It makes more sense to me to feed the hungry in the world verses let the down trodden of the world go hungry and then go to war with the ones who are in need?
 
Considering the world has so many people that are going hungry and the American citizens are already sending massive amounts of aid into humanitarian projects, wouldn't make sense to pay farmers for crops and distribute these crops as to those in dire need around the world?

It makes more sense to me to feed the hungry in the world verses let the down trodden of the world go hungry and then go to war with the ones who are in need?

The government should do this WHY?? For more handouts?? :rolleyes:

Makes more sense for charitable organizations to use their donations to buy what they need from the farmers who produce...

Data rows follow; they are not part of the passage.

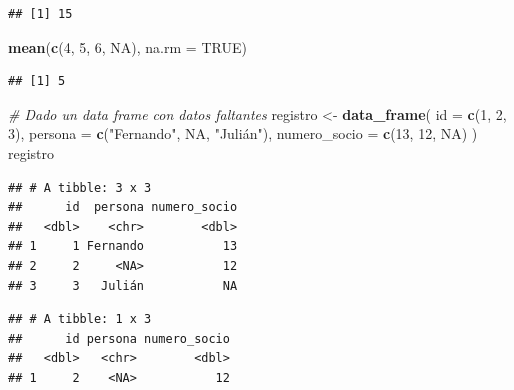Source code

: \documentclass[]{book}
\newenvironment{Shaded}{\begin{snugshade}}{\end{snugshade}}
\newcommand{\KeywordTok}[1]{\textcolor[rgb]{0.13,0.29,0.53}{\textbf{#1}}}
\newcommand{\DataTypeTok}[1]{\textcolor[rgb]{0.13,0.29,0.53}{#1}}
\newcommand{\DecValTok}[1]{\textcolor[rgb]{0.00,0.00,0.81}{#1}}
\newcommand{\StringTok}[1]{\textcolor[rgb]{0.31,0.60,0.02}{#1}}
\newcommand{\CommentTok}[1]{\textcolor[rgb]{0.56,0.35,0.01}{\textit{#1}}}
\newcommand{\OtherTok}[1]{\textcolor[rgb]{0.56,0.35,0.01}{#1}}
\newcommand{\OperatorTok}[1]{\textcolor[rgb]{0.81,0.36,0.00}{\textbf{#1}}}
\newcommand{\NormalTok}[1]{#1}
\theoremstyle{definition}
\theoremstyle{definition}
\theoremstyle{definition}
\theoremstyle{remark}
\begin{document}
\begin{verbatim}
## [1] 15
\end{verbatim}

\begin{Shaded}
\begin{Highlighting}[]
\KeywordTok{mean}\NormalTok{(}\KeywordTok{c}\NormalTok{(}\DecValTok{4}\NormalTok{, }\DecValTok{5}\NormalTok{, }\DecValTok{6}\NormalTok{, }\OtherTok{NA}\NormalTok{), }\DataTypeTok{na.rm =} \OtherTok{TRUE}\NormalTok{)}
\end{Highlighting}
\end{Shaded}

\begin{verbatim}
## [1] 5
\end{verbatim}

\begin{Shaded}
\begin{Highlighting}[]
\CommentTok{# Dado un data frame con datos faltantes}
\NormalTok{registro <-}\StringTok{ }\KeywordTok{data_frame}\NormalTok{(}
  \DataTypeTok{id =} \KeywordTok{c}\NormalTok{(}\DecValTok{1}\NormalTok{, }\DecValTok{2}\NormalTok{, }\DecValTok{3}\NormalTok{),}
  \DataTypeTok{persona =} \KeywordTok{c}\NormalTok{(}\StringTok{"Fernando"}\NormalTok{, }\OtherTok{NA}\NormalTok{, }\StringTok{"Julián"}\NormalTok{),}
  \DataTypeTok{numero_socio =} \KeywordTok{c}\NormalTok{(}\DecValTok{13}\NormalTok{, }\DecValTok{12}\NormalTok{, }\OtherTok{NA}\NormalTok{)}
\NormalTok{)}
\NormalTok{registro}
\end{Highlighting}
\end{Shaded}

\begin{verbatim}
## # A tibble: 3 x 3
##      id  persona numero_socio
##   <dbl>    <chr>        <dbl>
## 1     1 Fernando           13
## 2     2     <NA>           12
## 3     3   Julián           NA
\end{verbatim}

\begin{Shaded}
\end{Shaded}

\begin{verbatim}
## # A tibble: 1 x 3
##      id persona numero_socio
##   <dbl>   <chr>        <dbl>
## 1     2    <NA>           12
\end{verbatim}
\end{document}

Again.. more suggestions for more taxation to pay for more goods that go to someone else... let alone someone else who is not an American citizen...
 
The government should do this WHY?? For more handouts?? :rolleyes:

Makes more sense for charitable organizations to use their donations to buy what they need from the farmers who produce...

Again.. more suggestions for more taxation to pay for more goods that go to someone else... let alone someone else who is not an American citizen...
Dave they are already spending the money on CRP and aid. Why not spend it in a manner that is not wasteful?
 
Give a man a fish and he eats for a day.

Teach a man to fish and he ends up invading your favorite fishing hole.

Hit a man with a fish and he forgets he's hungry.

But, hit him hard enough with a really big fish, and that man's fish deficiency is no longer yours nor anybody else's problem.
 
Well that's ....interesting...

We already subsidize our farmers to the nth degree. One of the reasons we encourage them not to over-produce is to keep them in business. We take a certain amount of surplus and use it to subsidize the foodstamp program, and we give some of it away to the poor of America and abroad.
 
They have to because it keeps the farmers from selling off their lands and halting the production of food.

These subsidies are the way they've sneaked in all the restrictive legislation that hobbles land owners.
 
Give a man a fish and he eats for a day.

Teach a man to fish and he ends up invading your favorite fishing hole.

Hit a man with a fish and he forgets he's hungry.

But, hit him hard enough with a really big fish, and that man's fish deficiency is no longer yours nor anybody else's problem.
So can we teach these children how to fish/farm their own food during in the droughts?
Maria In Egu

Or do we just let them die before they get a chance to learn how to care for themselves? Haiti, Zimbabwa

Or maybe it is more human to allow situations like this to take care of the problems? Congo South Africa



We pay farmers not to grow crops:
CNN, As children starve, world struggles for solution. Story Highlights; Global food system can't survive, author warns; Catastrophic weather and rise in oil
 
They have to because it keeps the farmers from selling off their lands and halting the production of food.

These subsidies are the way they've sneaked in all the restrictive legislation that hobbles land owners.
Farmers have been selling off their lands for years now to investors (mostly bankers) who only want a good source of government welfare.

Like it or not you are subsidizing bankers to not use useful land. Very soon you will be subsidizing even more investment guru types to not grow useful crops and get paid for growing alchol crops, plus energy credits, etc, etc....
 
I don't do it. I've been bitching about it since I was old enough to know what was going on.

BTW, I am a part of the farm culture. My sister and her husband farmed for years, his family has farmed for generations, my ex and his family were farmers.

My family didn't farm so much as work in the woods...but they owned land. Which was snapped up by a pittance by the government and turned into a wildlife area.